This is the second in my series of Midweek Musings on the Lord’s Prayer.

Each week in worship, we say these familiar words together—and that’s a beautiful thing. But it’s also a dangerous thing. Because anything we say often enough can lose its weight if we’re not careful. It can become a reflex more than a request. More a habit than a hope.

My intent in writing this series is simple: to help us really think about what we’re praying, phrase by phrase. Because this prayer Jesus taught us—it’s not just spiritual poetry. It’s a bold, radical invitation to seek God’s heart, to align our lives with God's will, and to imagine a world shaped more by heaven than by human agendas.

So, let’s pause together again this week. Let’s slow down and take seriously what it means to say:

“Thy kingdom come, thy will be done, on earth as it is in heaven.” (Matthew 6:10)

While we know these words in this form as translated into English in the King James version of the Bible; the actual literal translation from the original Greek that Jesus teaches his disciple to pray say this:

“Let your kingdom come; let your will come into being—as in heaven, so also on earth.”

This literal translation, although not as poetic, is far clearer in its active call as opposed to the passive phrasing of the version we say each week.

But friends, these words of our Lord are bold, daring, audacious imperatives.

Jesus is teaching us not to whisper into the dark, but to call on God to break into the world with light, love, power, and transformation.

And we all want for God to do just that don’t we? Because we all desire something better for this world.

As God’s people we want a world with less violence and more peace, less greed, and more generosity. We want a planet full of acceptance and kindness while also wanting the end of prejudice and bigotry.

This section of the Lord’s Prayer taps into all of those deep longings.

When we say, “thy kingdom come,” we are crying out for a world that looks more like heaven—where God’s justice, grace, and mercy rule instead of fear, hatred, and injustice.

Now as John Lennon wrote, many will say, “we are only dreaming.”

But I would respectfully disagree.

Because this I believe is the astonishing, hopeful truth: Jesus wouldn't ask us to pray this if it weren’t possible.

This prayer is what the late Dr. Walter Brueggerman would say is a prayer full of the language of the prophets. Because these words declare that heaven can be glimpsed even in this messy, convoluted, unjust world. To quote his most famous work The Prophetic Imagination: “The prophet does not scold or admonish but evokes an alternative reality to the dominant consciousness.”

And it is also a bold declaration that the God who made the universe has not abandoned us here on earth.

However, it is also important to note that this is a radical, even counter cultural prayer.

Indeed, this isn’t a polite prayer. It’s a revolutionary one.

When Jesus says, “thy kingdom come,” He’s also saying:

“Let all other kingdoms be undone.”

“Let power be reshaped.”

“Let love take the throne.”

It’s a direct challenge to every system of injustice; every personal empire we build to protect our comfort.

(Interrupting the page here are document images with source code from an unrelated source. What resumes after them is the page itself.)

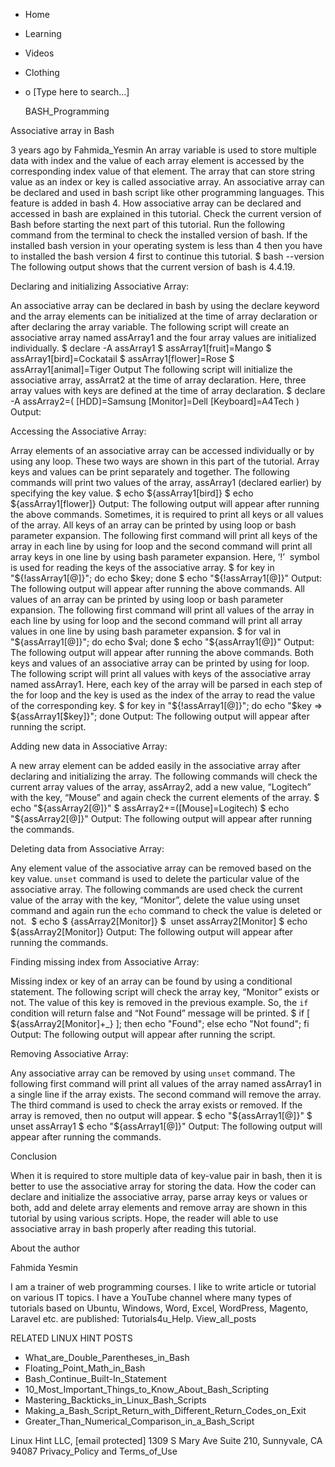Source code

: 





















































* Home
* Learning
* Videos
* Clothing
*
  o [Type here to search...]


   BASH_Programming


Associative array in Bash

3 years ago
by Fahmida_Yesmin
An array variable is used to store multiple data with index and the value of
each array element is accessed by the corresponding index value of that
element. The array that can store string value as an index or key is called
associative array. An associative array can be declared and used in bash script
like other programming languages. This feature is added in bash 4. How
associative array can be declared and accessed in bash are explained in this
tutorial.
Check the current version of Bash before starting the next part of this
tutorial. Run the following command from the terminal to check the installed
version of bash. If the installed bash version in your operating system is less
than 4 then you have to installed the bash version 4 first to continue this
tutorial.
$ bash --version
The following output shows that the current version of bash is 4.4.19.

Declaring and initializing Associative Array:

An associative array can be declared in bash by using the declare keyword and
the array elements can be initialized at the time of array declaration or after
declaring the array variable. The following script will create an associative
array named assArray1 and the four array values are initialized individually.
$ declare -A assArray1
$ assArray1[fruit]=Mango
$ assArray1[bird]=Cockatail
$ assArray1[flower]=Rose
$ assArray1[animal]=Tiger
Output
The following script will initialize the associative array, assArrat2 at the
time of array declaration. Here, three array values with keys are defined at
the time of array declaration.
$ declare -A assArray2=( [HDD]=Samsung [Monitor]=Dell [Keyboard]=A4Tech )
Output:

Accessing the Associative Array:

Array elements of an associative array can be accessed individually or by using
any loop. These two ways are shown in this part of the tutorial. Array keys and
values can be print separately and together.
The following commands will print two values of the array, assArray1 (declared
earlier) by specifying the key value.
$ echo ${assArray1[bird]}
$ echo ${assArray1[flower]}
Output:
The following output will appear after running the above commands.
Sometimes, it is required to print all keys or all values of the array. All
keys of an array can be printed by using loop or bash parameter expansion. The
following first command will print all keys of the array in each line by using
for loop and the second command will print all array keys in one line by using
bash parameter expansion. Here, ‘!’  symbol is used for reading the keys of the
associative array.
$ for key in "${!assArray1[@]}"; do echo $key; done
$ echo "${!assArray1[@]}"
Output:
The following output will appear after running the above commands.
All values of an array can be printed by using loop or bash parameter
expansion. The following first command will print all values of the array in
each line by using for loop and the second command will print all array values
in one line by using bash parameter expansion.
$ for val in "${assArray1[@]}"; do echo $val; done
$ echo "${assArray1[@]}"
Output:
The following output will appear after running the above commands.
Both keys and values of an associative array can be printed by using for loop.
The following script will print all values with keys of the associative array
named assArray1. Here, each key of the array will be parsed in each step of the
for loop and the key is used as the index of the array to read the value of the
corresponding key.
$ for key in "${!assArray1[@]}"; do echo "$key => ${assArray1[$key]}"; done
Output:
The following output will appear after running the script.

Adding new data in Associative Array:

A new array element can be added easily in the associative array after
declaring and initializing the array. The following commands will check the
current array values of the array, assArray2, add a new value, “Logitech” with
the key, “Mouse” and again check the current elements of the array.
$ echo "${assArray2[@]}"
$ assArray2+=([Mouse]=Logitech)
$ echo "${assArray2[@]}"
Output:
The following output will appear after running the commands.

Deleting data from Associative Array:

Any element value of the associative array can be removed based on the key
value. `unset` command is used to delete the particular value of the
associative array. The following commands are used check the current value of
the array with the key, “Monitor”, delete the value using unset command and
again run the `echo` command to check the value is deleted or not.  $ echo $
{assArray2[Monitor]}
$  unset assArray2[Monitor]
$ echo ${assArray2[Monitor]}
Output:
The following output will appear after running the commands.

Finding missing index from Associative Array:

Missing index or key of an array can be found by using a conditional statement.
The following script will check the array key, “Monitor” exists or not. The
value of this key is removed in the previous example. So, the `if` condition
will return false and “Not Found” message will be printed.
$ if [ ${assArray2[Monitor]+_} ]; then echo "Found"; else echo "Not found"; fi
Output:
The following output will appear after running the script.

Removing Associative Array:

Any associative array can be removed by using `unset` command. The following
first command will print all values of the array named assArray1 in a single
line if the array exists. The second command will remove the array. The third
command is used to check the array exists or removed. If the array is removed,
then no output will appear.
$ echo "${assArray1[@]}"
$ unset assArray1
$ echo "${assArray1[@]}"
Output:
The following output will appear after running the commands.

Conclusion

When it is required to store multiple data of key-value pair in bash, then it
is better to use the associative array for storing the data. How the coder can
declare and initialize the associative array, parse array keys or values or
both, add and delete array elements and remove array are shown in this tutorial
by using various scripts. Hope, the reader will able to use associative array
in bash properly after reading this tutorial.


About the author


Fahmida Yesmin

I am a trainer of web programming courses. I like to write article or tutorial
on various IT topics. I have a YouTube channel where many types of tutorials
based on Ubuntu, Windows, Word, Excel, WordPress, Magento, Laravel etc. are
published: Tutorials4u_Help.
View_all_posts

RELATED LINUX HINT POSTS


* What_are_Double_Parentheses_in_Bash
* Floating_Point_Math_in_Bash
* Bash_Continue_Built-In_Statement
* 10_Most_Important_Things_to_Know_About_Bash_Scripting
* Mastering_Backticks_in_Linux_Bash_Scripts
* Making_a_Bash_Script_Return_with_Different_Return_Codes_on_Exit
* Greater_Than_Numerical_Comparison_in_a_Bash_Script

Linux Hint LLC, [email protected]
1309 S Mary Ave Suite 210, Sunnyvale, CA 94087
 Privacy_Policy and Terms_of_Use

And that second line? “Thy will be done”? That means surrendering our will, our control, our preferences. It means praying, “God, what You want matters more than what I want.” That’s lovely … and also terrifying.

Remember Jesus was speaking to people living under Roman occupation. For them, to pray “your kingdom come” wasn’t spiritual fluff—it was a risky declaration. It meant hoping against the empire.

It was breaking the law since you were declaring allegiance to God instead of Caesar.

Today, we may not live under Caesar, but there are still powers that compete with God’s will: consumerism, pride, nationalism, division, bigotry, prejudice, fear.

This prayer says: Let God’s way take root—even if it overturns mine.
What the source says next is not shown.